■ What is being asked:
Every line of the records that holds the word "with" should be copied out.

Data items

■ ■ ■ ■ ■ ■ ■

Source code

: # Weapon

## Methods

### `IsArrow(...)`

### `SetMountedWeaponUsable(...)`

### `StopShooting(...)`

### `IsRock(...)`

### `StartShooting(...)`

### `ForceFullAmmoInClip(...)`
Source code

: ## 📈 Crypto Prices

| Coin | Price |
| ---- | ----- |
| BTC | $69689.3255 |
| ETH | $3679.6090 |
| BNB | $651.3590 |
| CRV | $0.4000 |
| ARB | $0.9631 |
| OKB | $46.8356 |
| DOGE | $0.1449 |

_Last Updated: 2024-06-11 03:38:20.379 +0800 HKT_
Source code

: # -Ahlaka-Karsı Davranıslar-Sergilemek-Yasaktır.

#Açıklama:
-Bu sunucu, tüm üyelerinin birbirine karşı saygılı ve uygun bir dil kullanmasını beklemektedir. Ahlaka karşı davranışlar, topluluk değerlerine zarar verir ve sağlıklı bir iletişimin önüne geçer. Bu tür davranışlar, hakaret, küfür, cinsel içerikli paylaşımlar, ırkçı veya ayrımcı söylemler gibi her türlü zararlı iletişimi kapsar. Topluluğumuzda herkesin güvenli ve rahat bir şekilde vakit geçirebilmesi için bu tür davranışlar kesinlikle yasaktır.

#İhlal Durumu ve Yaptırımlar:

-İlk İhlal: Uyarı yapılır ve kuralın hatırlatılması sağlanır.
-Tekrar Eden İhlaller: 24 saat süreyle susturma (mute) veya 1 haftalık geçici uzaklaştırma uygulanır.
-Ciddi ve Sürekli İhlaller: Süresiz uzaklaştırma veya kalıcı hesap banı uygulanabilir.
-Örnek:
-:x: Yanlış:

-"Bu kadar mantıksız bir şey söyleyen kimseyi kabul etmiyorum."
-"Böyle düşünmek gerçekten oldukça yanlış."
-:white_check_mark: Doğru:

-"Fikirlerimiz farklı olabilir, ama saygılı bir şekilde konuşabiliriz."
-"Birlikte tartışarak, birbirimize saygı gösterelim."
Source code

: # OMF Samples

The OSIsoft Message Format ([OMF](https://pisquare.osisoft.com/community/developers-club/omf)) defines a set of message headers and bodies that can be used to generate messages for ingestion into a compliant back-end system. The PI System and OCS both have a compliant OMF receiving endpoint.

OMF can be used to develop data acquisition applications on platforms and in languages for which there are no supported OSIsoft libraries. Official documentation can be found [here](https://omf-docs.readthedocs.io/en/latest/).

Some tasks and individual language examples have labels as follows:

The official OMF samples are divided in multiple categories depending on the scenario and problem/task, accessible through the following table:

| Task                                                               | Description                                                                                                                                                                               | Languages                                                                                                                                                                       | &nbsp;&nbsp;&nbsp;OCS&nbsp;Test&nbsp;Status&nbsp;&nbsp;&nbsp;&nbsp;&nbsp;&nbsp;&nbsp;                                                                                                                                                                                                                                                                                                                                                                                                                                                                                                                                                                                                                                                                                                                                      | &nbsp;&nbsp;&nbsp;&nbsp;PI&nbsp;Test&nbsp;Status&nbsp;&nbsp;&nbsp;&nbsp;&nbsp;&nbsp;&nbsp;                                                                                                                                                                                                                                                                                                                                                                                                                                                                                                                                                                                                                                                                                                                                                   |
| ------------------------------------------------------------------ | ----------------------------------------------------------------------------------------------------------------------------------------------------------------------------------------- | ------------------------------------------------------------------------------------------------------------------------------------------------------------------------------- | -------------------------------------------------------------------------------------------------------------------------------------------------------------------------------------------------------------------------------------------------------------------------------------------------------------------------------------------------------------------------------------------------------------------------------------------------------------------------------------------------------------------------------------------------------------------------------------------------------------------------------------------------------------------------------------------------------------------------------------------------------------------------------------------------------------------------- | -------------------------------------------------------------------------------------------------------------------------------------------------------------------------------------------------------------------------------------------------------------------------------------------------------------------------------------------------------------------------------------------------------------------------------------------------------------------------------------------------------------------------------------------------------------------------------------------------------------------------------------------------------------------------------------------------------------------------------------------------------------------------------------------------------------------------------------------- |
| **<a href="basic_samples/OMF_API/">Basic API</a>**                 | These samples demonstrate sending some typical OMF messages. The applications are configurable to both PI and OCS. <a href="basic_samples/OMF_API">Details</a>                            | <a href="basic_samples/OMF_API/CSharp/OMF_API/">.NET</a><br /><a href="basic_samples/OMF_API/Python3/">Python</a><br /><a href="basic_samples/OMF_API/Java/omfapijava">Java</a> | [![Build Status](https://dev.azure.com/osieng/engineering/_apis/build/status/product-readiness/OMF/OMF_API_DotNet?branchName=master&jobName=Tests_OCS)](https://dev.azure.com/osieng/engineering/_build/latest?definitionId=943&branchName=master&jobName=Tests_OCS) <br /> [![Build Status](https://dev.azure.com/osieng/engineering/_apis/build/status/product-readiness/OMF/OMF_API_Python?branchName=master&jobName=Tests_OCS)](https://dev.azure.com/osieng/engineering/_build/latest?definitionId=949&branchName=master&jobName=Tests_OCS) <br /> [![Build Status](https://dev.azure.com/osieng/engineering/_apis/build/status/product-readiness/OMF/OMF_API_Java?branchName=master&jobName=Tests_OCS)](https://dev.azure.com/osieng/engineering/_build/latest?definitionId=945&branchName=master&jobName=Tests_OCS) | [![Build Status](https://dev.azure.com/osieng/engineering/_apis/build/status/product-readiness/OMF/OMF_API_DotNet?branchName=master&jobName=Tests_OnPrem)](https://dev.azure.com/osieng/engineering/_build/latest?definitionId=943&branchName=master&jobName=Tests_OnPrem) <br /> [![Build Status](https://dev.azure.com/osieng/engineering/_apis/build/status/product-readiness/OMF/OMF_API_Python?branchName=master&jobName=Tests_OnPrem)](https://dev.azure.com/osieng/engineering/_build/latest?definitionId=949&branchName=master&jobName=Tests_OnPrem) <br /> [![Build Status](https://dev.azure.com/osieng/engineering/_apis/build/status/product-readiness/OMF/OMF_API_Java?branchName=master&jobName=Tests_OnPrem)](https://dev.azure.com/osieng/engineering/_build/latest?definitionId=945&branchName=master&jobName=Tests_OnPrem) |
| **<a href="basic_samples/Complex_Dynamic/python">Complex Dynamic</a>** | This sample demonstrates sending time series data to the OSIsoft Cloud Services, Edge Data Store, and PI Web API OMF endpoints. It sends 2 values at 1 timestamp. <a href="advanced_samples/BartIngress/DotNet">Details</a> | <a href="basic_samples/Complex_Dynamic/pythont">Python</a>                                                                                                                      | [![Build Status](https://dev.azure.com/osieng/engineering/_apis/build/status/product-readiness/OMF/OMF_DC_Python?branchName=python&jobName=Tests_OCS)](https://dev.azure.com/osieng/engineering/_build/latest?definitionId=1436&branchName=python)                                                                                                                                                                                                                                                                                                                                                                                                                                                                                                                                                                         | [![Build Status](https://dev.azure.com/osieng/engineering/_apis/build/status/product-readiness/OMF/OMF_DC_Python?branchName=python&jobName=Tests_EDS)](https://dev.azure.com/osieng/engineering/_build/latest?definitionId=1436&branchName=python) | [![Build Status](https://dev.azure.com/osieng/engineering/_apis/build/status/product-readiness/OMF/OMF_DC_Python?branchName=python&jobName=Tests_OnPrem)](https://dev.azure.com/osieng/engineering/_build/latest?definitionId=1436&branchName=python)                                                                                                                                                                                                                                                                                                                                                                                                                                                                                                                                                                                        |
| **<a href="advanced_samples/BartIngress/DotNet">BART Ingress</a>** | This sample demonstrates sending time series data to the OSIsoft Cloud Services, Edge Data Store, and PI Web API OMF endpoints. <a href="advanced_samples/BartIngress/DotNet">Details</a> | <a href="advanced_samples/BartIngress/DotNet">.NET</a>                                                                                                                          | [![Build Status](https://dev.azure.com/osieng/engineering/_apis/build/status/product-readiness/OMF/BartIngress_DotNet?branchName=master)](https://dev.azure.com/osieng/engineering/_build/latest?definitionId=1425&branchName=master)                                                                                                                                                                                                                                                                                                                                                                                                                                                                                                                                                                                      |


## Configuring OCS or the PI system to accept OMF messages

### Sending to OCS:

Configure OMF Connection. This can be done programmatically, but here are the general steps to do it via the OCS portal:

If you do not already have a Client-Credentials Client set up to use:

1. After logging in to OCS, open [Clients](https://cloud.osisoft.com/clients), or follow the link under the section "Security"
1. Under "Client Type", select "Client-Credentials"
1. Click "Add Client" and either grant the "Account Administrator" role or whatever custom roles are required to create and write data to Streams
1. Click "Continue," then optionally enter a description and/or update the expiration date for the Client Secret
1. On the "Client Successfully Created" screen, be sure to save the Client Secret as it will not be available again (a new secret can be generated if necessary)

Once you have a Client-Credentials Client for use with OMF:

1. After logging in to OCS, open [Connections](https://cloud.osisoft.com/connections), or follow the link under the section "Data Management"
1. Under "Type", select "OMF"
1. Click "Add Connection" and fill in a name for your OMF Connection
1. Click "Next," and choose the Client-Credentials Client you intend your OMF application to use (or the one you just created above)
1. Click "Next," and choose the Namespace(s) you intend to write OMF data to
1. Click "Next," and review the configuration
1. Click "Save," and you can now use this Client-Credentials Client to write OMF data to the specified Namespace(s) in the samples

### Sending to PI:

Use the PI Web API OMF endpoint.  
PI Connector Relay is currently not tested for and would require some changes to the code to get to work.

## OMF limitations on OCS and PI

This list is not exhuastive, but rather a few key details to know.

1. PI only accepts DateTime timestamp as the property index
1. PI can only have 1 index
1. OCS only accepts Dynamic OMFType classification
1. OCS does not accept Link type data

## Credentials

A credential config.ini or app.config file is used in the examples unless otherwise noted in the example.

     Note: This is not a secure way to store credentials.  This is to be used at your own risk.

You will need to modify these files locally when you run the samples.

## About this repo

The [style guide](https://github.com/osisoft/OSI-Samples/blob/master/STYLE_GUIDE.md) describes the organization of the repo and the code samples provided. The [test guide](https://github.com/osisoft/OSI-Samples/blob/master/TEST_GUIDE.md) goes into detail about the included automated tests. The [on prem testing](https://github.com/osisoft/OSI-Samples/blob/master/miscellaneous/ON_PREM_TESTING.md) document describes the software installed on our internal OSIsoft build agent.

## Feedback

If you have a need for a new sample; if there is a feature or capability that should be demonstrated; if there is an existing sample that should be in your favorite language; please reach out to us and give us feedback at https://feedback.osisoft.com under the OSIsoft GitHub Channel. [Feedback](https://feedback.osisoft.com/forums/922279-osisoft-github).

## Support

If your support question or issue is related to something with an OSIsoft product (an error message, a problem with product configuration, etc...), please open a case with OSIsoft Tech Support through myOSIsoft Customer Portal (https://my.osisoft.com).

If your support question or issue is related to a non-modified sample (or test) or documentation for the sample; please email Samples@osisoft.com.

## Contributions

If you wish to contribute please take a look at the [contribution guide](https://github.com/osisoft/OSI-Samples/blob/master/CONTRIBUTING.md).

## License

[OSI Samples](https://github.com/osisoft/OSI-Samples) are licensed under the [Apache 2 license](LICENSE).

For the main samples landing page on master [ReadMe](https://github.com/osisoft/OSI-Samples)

■ ■ ■ ■ ■ ■ ■

■ Problem solution:
Once you have a Client-Credentials Client for use with OMF:
If your support question or issue is related to something with an OSIsoft product (an error message, a problem with product configuration, etc...), please open a case with OSIsoft Tech Support through myOSIsoft Customer Portal (https://my.osisoft.com).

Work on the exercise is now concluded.